About this exercise
Please work out how many lines in the records below include the word "step", and reply with that number only.

------------------------------------------------------------------------

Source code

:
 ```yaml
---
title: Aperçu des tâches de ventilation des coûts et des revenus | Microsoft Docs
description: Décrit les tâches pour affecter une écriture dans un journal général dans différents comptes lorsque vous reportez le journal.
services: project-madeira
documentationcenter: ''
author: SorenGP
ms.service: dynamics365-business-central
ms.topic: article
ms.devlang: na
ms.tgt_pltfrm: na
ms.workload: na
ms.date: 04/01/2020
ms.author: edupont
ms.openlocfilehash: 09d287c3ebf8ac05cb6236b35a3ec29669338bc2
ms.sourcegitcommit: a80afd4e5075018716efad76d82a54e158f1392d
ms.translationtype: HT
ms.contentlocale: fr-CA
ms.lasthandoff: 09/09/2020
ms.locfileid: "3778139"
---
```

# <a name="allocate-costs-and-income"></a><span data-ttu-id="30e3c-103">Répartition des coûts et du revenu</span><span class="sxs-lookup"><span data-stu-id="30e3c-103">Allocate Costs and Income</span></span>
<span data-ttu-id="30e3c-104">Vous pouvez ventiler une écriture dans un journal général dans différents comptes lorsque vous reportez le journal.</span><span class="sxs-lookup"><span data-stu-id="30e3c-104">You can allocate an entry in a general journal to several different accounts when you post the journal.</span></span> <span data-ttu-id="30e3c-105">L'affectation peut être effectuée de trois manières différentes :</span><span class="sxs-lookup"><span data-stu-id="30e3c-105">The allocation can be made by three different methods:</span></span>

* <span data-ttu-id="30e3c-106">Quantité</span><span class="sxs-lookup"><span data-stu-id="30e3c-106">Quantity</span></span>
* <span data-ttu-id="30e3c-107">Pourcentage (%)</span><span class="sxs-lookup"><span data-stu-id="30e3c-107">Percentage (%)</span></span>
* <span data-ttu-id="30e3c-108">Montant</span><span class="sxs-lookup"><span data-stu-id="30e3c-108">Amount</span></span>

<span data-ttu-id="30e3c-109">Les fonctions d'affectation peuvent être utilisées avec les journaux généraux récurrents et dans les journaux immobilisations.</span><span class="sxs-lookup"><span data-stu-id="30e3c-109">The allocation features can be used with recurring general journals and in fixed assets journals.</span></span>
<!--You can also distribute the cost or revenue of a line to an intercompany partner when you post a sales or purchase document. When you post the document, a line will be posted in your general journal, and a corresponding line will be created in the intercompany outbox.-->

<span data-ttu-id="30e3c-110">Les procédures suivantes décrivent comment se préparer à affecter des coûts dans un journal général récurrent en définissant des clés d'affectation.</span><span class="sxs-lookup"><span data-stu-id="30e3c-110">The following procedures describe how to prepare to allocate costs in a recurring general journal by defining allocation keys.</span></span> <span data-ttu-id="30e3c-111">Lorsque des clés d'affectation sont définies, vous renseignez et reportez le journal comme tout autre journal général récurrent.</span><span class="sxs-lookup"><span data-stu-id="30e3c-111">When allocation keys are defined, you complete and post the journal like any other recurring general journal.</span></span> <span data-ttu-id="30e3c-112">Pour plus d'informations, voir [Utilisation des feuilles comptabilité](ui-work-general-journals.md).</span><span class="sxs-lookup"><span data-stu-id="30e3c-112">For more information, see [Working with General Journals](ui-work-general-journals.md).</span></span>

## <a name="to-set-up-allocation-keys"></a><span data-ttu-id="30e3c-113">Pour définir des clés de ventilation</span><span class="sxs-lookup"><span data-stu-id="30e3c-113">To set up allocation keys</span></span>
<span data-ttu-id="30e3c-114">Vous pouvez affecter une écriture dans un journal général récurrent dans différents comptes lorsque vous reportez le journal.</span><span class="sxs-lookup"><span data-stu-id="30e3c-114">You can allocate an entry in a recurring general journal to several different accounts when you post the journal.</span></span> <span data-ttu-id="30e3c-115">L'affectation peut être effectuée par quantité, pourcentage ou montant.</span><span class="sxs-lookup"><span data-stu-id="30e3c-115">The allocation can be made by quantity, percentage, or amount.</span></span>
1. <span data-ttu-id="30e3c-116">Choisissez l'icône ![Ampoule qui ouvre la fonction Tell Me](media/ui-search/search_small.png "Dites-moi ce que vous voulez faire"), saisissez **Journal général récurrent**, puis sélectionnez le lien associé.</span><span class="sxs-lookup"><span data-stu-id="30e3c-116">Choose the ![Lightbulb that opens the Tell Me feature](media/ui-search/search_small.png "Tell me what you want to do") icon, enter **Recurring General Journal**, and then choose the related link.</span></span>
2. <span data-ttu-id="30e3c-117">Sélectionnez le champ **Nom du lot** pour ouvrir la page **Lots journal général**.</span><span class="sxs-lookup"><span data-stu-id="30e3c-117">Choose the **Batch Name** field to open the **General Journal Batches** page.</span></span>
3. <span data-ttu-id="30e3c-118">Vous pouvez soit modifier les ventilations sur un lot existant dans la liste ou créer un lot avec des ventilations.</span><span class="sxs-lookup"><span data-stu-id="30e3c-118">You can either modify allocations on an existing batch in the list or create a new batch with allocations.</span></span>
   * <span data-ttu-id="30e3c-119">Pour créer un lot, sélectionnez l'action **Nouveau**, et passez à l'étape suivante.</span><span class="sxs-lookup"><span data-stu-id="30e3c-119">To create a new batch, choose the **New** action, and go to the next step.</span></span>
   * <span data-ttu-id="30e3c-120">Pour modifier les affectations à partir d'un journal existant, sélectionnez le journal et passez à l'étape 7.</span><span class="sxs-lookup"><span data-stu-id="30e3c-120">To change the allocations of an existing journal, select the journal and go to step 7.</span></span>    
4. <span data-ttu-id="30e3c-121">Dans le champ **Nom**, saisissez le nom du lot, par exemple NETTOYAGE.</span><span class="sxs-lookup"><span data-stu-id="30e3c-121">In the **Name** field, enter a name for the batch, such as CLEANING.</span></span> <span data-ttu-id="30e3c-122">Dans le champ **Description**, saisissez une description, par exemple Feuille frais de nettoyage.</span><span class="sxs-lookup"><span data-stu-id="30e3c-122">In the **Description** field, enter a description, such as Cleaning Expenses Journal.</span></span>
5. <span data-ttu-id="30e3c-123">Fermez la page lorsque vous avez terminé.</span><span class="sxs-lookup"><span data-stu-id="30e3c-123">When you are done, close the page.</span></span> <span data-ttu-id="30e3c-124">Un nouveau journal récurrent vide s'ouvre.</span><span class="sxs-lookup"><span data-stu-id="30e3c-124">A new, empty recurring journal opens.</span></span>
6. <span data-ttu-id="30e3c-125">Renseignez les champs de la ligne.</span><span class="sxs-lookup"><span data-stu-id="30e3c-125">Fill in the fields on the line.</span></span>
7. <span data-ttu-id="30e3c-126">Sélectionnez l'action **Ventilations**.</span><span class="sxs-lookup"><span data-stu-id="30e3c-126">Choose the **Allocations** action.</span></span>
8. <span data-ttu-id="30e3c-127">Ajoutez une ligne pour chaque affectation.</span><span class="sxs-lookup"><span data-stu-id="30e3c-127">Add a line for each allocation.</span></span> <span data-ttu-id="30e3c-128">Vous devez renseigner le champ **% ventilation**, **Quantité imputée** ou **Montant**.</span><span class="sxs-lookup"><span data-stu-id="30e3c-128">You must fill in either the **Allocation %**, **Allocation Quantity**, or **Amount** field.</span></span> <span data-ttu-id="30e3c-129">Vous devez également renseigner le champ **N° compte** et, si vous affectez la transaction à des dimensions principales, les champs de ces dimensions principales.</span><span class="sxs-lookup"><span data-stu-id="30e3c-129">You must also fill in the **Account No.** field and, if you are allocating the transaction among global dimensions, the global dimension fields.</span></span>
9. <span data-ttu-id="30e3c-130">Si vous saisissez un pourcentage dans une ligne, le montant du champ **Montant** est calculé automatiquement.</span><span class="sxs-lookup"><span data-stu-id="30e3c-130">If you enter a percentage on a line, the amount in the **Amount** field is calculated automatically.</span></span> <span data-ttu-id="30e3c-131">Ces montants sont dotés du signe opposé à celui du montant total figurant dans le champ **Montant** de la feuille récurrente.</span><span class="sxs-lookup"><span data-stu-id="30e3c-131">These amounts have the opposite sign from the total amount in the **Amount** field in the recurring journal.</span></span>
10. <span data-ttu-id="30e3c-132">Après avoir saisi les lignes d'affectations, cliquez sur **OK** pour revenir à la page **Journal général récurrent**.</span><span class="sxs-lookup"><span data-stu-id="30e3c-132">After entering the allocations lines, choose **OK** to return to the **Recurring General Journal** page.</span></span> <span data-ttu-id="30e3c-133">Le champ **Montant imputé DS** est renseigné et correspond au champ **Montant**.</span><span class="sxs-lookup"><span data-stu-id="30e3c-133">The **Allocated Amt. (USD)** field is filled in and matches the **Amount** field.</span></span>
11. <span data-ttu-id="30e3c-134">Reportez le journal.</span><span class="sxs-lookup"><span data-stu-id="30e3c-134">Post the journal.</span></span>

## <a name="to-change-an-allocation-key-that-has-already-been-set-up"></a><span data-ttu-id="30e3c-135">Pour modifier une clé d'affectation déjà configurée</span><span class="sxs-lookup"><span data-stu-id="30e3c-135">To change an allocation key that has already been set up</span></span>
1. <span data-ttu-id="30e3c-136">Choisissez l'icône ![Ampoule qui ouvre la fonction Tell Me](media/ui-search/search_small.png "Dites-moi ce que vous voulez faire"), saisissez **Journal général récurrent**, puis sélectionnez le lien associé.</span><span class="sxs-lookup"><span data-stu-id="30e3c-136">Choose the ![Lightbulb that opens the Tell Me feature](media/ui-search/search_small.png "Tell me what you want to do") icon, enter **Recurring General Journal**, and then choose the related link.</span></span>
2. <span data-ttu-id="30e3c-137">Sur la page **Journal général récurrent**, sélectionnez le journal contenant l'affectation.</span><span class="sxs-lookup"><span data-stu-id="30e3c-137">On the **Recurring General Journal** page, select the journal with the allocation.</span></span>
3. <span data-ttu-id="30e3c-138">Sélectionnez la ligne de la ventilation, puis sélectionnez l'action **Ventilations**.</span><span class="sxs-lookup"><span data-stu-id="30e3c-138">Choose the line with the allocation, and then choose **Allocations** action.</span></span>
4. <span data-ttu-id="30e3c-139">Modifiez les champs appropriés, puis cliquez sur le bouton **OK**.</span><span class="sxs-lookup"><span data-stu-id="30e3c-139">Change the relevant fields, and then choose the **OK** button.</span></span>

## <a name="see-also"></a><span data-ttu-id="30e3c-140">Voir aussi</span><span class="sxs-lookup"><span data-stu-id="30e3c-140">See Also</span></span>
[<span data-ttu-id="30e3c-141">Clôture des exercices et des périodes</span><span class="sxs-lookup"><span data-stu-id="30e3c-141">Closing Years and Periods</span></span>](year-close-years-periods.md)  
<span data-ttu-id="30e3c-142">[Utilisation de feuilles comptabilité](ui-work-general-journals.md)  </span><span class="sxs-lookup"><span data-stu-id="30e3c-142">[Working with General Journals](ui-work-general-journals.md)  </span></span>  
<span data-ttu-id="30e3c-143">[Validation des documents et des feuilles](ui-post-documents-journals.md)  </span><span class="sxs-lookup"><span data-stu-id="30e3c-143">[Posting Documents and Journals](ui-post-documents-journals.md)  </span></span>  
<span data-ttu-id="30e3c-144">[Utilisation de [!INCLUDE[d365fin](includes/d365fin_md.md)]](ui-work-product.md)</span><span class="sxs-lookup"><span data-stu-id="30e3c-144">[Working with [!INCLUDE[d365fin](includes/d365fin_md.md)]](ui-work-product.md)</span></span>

------------------------------------------------------------------------

Solved problem
2